1. Basic finance
I’m not talking about everyone studying advanced macroeconomics or learning the ins and outs of the derivatives market. I’m thinking more along the lines of:
- What’s the difference between a credit card and a debit card?
- What’s a mortgage? What are the advantages/disadvantages vs. renting?
- What’s an ISA, or a savings account? What are some different methods of saving? Why save rather than borrow for expensive items (in some cases)?
- The different types of debt (E.G. student loans versus payday loans)
I’m astounded people are sent into the world with just no idea about what’s out there. It’s no wonder people are suckered into credit card debt, payday loans and horrendous finance deals. I’d much rather have had a pretty comprehensive grounding in personal finance than be taught dance or religion.
Recommended reading: The Richest Man in Babylon, by George S. Clason
I hated PE (or physical education) at school. I’ve got absolutely no hand eye coordination, can’t catch or throw, and no interest or aptitude for sports. I was always picked last. It was humiliating and it turned me off doing any kind of exercise, or caring about my body for a long time. Why split the world into ‘geeks’ and ‘jocks’?

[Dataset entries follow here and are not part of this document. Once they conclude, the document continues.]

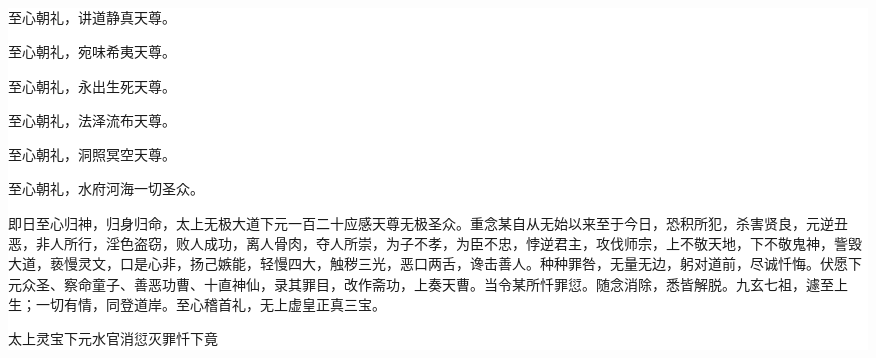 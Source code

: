至心朝礼，讲道静真天尊。  

至心朝礼，宛味希夷天尊。  

至心朝礼，永出生死天尊。  

至心朝礼，法泽流布天尊。  

至心朝礼，洞照冥空天尊。  

至心朝礼，水府河海一切圣众。  

即日至心归神，归身归命，太上无极大道下元一百二十应感天尊无极圣众。重念某自从无始以来至于今日，恐积所犯，杀害贤良，元逆丑恶，非人所行，淫色盗窃，败人成功，离人骨肉，夺人所崇，为子不孝，为臣不忠，悖逆君主，攻伐师宗，上不敬天地，下不敬鬼神，訾毁大道，亵慢灵文，口是心非，扬己嫉能，轻慢四大，触秽三光，恶口两舌，谗击善人。种种罪咎，无量无边，躬对道前，尽诚忏悔。伏愿下元众圣、察命童子、善恶功曹、十直神仙，录其罪目，改作斋功，上奏天曹。当令某所忏罪愆。随念消除，悉皆解脱。九玄七祖，遽至上生；一切有情，同登道岸。至心稽首礼，无上虚皇正真三宝。  

太上灵宝下元水官消愆灭罪忏下竟  
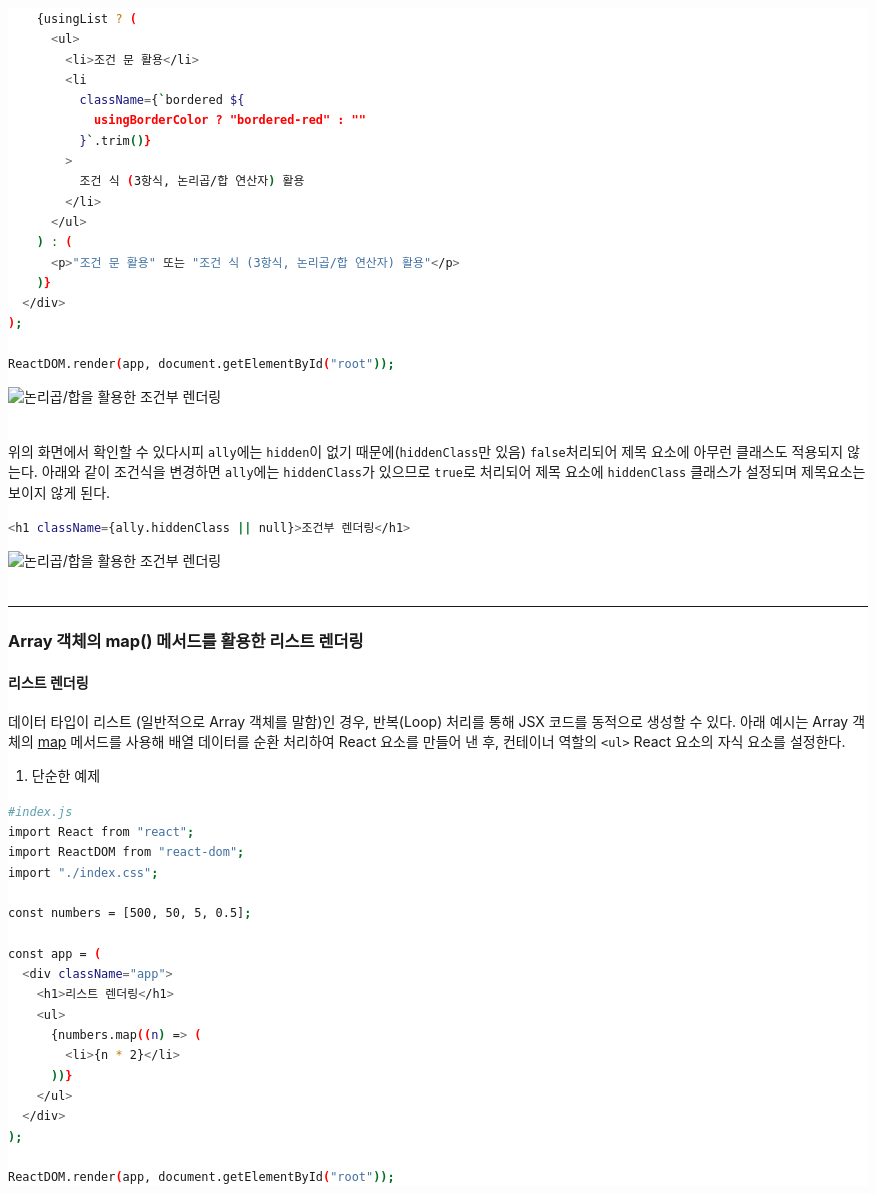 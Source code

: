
 ```sh
    {usingList ? (
      <ul>
        <li>조건 문 활용</li>
        <li
          className={`bordered ${
            usingBorderColor ? "bordered-red" : ""
          }`.trim()}
        >
          조건 식 (3항식, 논리곱/합 연산자) 활용
        </li>
      </ul>
    ) : (
      <p>"조건 문 활용" 또는 "조건 식 (3항식, 논리곱/합 연산자) 활용"</p>
    )}
  </div>
);

ReactDOM.render(app, document.getElementById("root"));

```

![논리곱/합을 활용한 조건부 렌더링](./assets/week01_fri16.png "논리곱/합을 활용한 조건부 렌더링")<br /><br />

위의 화면에서 확인할 수 있다시피 `ally`에는 `hidden`이 없기 때문에(`hiddenClass`만 있음) `false`처리되어 제목 요소에 아무런 클래스도 적용되지 않는다. 아래와 같이 조건식을 변경하면 `ally`에는 `hiddenClass`가 있으므로 `true`로 처리되어 제목 요소에 `hiddenClass` 클래스가 설정되며 제목요소는 보이지 않게 된다.

```sh
<h1 className={ally.hiddenClass || null}>조건부 렌더링</h1>
```

![논리곱/합을 활용한 조건부 렌더링](./assets/week01_fri17.png "논리곱/합을 활용한 조건부 렌더링")<br /><br />

---

### Array 객체의 map() 메서드를 활용한 리스트 렌더링

#### 리스트 렌더링

데이터 타입이 리스트 (일반적으로 Array 객체를 말함)인 경우, 반복(Loop) 처리를 통해 JSX 코드를 동적으로 생성할 수 있다. 아래 예시는 Array 객체의 [map](https://developer.mozilla.org/ko/docs/Web/JavaScript/Reference/Global_Objects/Array/map) 메서드를 사용해 배열 데이터를 순환 처리하여 React 요소를 만들어 낸 후, 컨테이너 역할의 `<ul>` React 요소의 자식 요소를 설정한다.

1. 단순한 예제

```sh
#index.js
import React from "react";
import ReactDOM from "react-dom";
import "./index.css";

const numbers = [500, 50, 5, 0.5];

const app = (
  <div className="app">
    <h1>리스트 렌더링</h1>
    <ul>
      {numbers.map((n) => (
        <li>{n * 2}</li>
      ))}
    </ul>
  </div>
);

ReactDOM.render(app, document.getElementById("root"));
```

I’ve discovered since then a real, underlying passion for strenuous strength and conditioning training, yoga, calisthenics and running. I train hard almost every day, and it’s an integral part of who I am (read more about why I think it’s so important here and here).
My love of exercise proves to me that it’s not the physical activity I hated – it was being made to feel like a loser. And I know I’m not alone here.
There needs to be an effort taught about health, the mechanics of your body, the empirical evidence of different methods of training, and the basics of how to feed yourself good, nutritious food cheaply (maybe they need a 101 in how to use a slow cooker or scramble eggs).
I am absolutely certain the world would be a considerably better place if more people had the ability to detach from their emotions, to think clearly, to focus on what’s important. Mindfulness practice allows you to move closer to that ideal. The data is clear. Even short bouts of mindfulness meditation show a huge range of benefits, including:
- Increased ability to focus/concentrate
- Increased attendance and grades
- Better mental health
- Self awareness and self regulation
- Improved socio-emotional development (ability to get along with others)
So, let’s start every school day with a few minutes of quiet, breathing meditation and see what happens.
4. How to enjoy reading.
In my life, and for many of my friends and colleagues, an incredible amount of value has been added from books like ‘How to Win Friends and Influence People’, ‘The 7 Habits of Highly Effective People’, ‘The Four Hour Work Week’, the works of Seneca and Marcus Aurelius, to name but an infinitesimally small fraction. I’m so saddened when people tell me they hate reading. In the words of Oliver Sacks, one of the very greatest pleasures in my life has been “drinking deeply from good books”.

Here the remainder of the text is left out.